These are images Americans rarely see, images that express what a working life under occupation looks like – images contrasting our SUV-congested commutes with the cattle-herding backlogs Palestinians navigate to work every day.
Images like the ones that follow are important because they reveal starkly just one of many reasons why the status quo in Israel and Palestine must change. They are important because they express a truth in visceral terms, in terms that impacts the brain's emotional core, where the capacity for language does not reside, but where our decisions are made. And they are important because they cast our own experiences in an entirely new light.
This diary has been inspired by Porter Speakman, Jr.'s recent photo essay in +972 Magazine, from which one of the following images comes.
The commentary is my own.
(Update: so sorry for pulling this while it was on the Rec. list. A Kossack pointed out that one of my images did not have a fair use copyright. The diary is now back up with a suitable replacement and a check to make sure all other pictures are in order.)
Background on this diary's formation: yesterday, as I drove with my wife and girls, beginning a holiday trip along the East Coast, we encountered late-afternoon rush hour congestion near New York City. Stuck in traffic, the girls hungry, the parents tired, we complained. We complained about our delay. We complained about all the pollution being generated, we being just as guilty as everyone else. And we complained, or wondered, rather, about how people could live like this, stuck in cars on the highway, horns blaring. So oppressive.
Then, last night, upon reaching our destination, listening to a news broadcast warning U.S. citizens about travel delays, about the hardships July 4 revelers might face, I read Porter Speakman, Jr.'s recent photo essay, and I knew one thing: this should be shared. Particularly now. As many Kossacks travel, get stuck in traffic, get lost in our narrow, congested travails on the road.
PHOTO #1: The photo below is from Porter Speakman, Jr. (who is the producer/director of the documentary "With God on Our Side") which was taken at the Bethlehem checkpoint going into Jerusalem.

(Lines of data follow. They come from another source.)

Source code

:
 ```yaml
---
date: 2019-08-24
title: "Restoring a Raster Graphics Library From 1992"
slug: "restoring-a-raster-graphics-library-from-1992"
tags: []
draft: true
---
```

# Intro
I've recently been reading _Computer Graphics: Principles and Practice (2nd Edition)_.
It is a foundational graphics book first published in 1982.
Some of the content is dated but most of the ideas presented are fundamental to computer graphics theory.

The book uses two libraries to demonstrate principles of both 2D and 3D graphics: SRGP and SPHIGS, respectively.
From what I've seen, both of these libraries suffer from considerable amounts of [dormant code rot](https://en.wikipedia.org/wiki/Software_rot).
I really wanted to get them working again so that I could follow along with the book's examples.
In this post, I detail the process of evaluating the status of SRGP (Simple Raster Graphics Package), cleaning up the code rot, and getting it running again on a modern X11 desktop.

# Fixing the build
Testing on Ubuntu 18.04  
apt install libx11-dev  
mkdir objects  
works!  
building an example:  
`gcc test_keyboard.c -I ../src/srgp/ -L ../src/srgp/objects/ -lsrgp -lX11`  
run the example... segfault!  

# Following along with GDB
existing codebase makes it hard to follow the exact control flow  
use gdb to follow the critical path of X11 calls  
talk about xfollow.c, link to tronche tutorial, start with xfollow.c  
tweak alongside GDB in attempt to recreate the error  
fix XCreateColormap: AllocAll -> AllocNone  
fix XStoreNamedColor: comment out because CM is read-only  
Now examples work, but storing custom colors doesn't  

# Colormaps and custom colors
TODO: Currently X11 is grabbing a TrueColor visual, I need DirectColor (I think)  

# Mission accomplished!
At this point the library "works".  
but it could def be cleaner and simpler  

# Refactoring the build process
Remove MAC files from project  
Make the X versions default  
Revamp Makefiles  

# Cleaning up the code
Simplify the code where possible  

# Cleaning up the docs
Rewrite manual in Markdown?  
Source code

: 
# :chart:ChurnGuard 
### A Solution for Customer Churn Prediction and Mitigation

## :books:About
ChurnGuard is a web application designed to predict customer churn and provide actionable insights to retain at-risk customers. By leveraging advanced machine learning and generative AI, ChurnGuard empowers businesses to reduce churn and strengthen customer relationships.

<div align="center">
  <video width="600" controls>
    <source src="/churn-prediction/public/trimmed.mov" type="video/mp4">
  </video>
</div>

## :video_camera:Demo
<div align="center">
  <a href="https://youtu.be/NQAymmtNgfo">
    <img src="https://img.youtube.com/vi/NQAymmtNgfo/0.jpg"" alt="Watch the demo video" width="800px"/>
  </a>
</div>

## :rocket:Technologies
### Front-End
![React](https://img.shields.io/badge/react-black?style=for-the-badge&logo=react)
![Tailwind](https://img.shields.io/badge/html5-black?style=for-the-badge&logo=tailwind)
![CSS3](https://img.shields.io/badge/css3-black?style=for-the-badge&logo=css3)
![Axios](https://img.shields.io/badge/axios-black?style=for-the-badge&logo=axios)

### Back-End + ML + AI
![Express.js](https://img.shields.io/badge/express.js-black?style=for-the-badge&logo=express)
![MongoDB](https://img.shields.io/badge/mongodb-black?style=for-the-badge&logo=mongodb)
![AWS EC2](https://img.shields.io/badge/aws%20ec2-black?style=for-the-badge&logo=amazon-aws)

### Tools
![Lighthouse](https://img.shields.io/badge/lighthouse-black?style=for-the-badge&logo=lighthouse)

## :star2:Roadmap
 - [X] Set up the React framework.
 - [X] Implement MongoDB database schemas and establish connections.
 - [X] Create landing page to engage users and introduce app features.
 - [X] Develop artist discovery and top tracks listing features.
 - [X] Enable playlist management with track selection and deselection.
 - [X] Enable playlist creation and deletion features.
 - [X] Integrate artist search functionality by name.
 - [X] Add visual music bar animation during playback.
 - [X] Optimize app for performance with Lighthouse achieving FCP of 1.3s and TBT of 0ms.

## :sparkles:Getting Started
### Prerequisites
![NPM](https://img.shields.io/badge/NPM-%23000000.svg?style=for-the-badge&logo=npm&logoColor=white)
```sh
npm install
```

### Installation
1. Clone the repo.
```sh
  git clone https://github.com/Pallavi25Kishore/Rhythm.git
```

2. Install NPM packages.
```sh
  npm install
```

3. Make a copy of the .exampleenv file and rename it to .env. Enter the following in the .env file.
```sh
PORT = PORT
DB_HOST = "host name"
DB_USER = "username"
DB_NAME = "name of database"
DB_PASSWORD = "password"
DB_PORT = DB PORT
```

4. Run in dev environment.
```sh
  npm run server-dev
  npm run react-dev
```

This is what rush hour looks like for Palestinians at dawn, many of whom begin lining up around 3 a.m. for a checkpoint that opens around 5 a.m. But some line up even earlier. I once met a Palestinian taxi driver working in East Jerusalem who told me that he would get to this checkpoint at one in the morning and sleep at the head of the line against the steel fence so as to be in Israel in time to pick up Jewish and Palestinian Israelis for their rush hour commutes.
For many Palestinians trying to get into Israel for work, this is what rush hour looks like. It consists of standing in line, often for hours, as Israeli security personnel check residency papers, work permits and medical documents (for those who need a hospital in Israel proper).
There are no HOV lanes.
No air-conditioned commutes with NPR playing softly.
No mass transit – no trains or buses or cabs to hop into that take you, door-to-door, to your destination.
And there are no rest stops or gas station bathrooms. Instead, there are holding pens, often packed tightly. And if you need to use the restroom, you must do as the men in this picture are doing: you must find a space, climb out of line and relieve yourself, then hope to be allowed back in by your fellow "commuters."
Photo #2: This picture, taken by michalska1, is from the inside of the checkpoint:
Photo #3: this picture was taken by "delayed gratification," and shows the formation of the Bethlehem checkpoint line along the security wall:
The scenery is not a cityscape. Or a retention wall. Rather, it is the barrier separating family from family, family from friends, the barrier separating Bethlehem from points west, where these men and women are trying to commute to work. Upon the wall is one of many iconic pieces of graffiti that spans this stretch: the dotted lines of a coupon cutout, the scissors open, playfully saying, Cut here.
Photo #4: This photo, taken by tsweden, shows the reverse commute in Bethlehem:
Upon returning home after work, Palestinians must repeat the procedure, lining up and waiting to cross back into Bethlehem, to return home. The process is not as laborious as the waiting going into Israel, but it can still mean standing, after a long day of what was most likely manual labor, for an hour or more.
Photo #5: Here, taken by jonas_k, is perhaps the image that remains as one of the most influential and inspiring for me. It is not of a checkpoint, but of what I consider to be Banksy's most iconic image sketched in the West Bank, not far from Bethlehem:
This image speaks to many things for me, but I'll leave it to stand on its own, and for it to speak for itself.
May there be resolution to this conflict, and the establishment of two states for two peoples, such that both Israelis and Palestinians, Jews and Muslims and Christians and all peoples living in the West Bank, Gaza and Israel can live in peace and security.
So that rush hour in the region will never look like this again.
Author's Note: I want to state here that, as a Jew who has been victimized by Palestinian terror, I understand intimately the security needs of Israel, and the motivations that are behind the security wall and these difficult checkpoints.
This diary is not an attack of Israeli security.
Instead, it is a statement, in images, of how things cannot continue this way, for both sides. For this is not true security for anyone.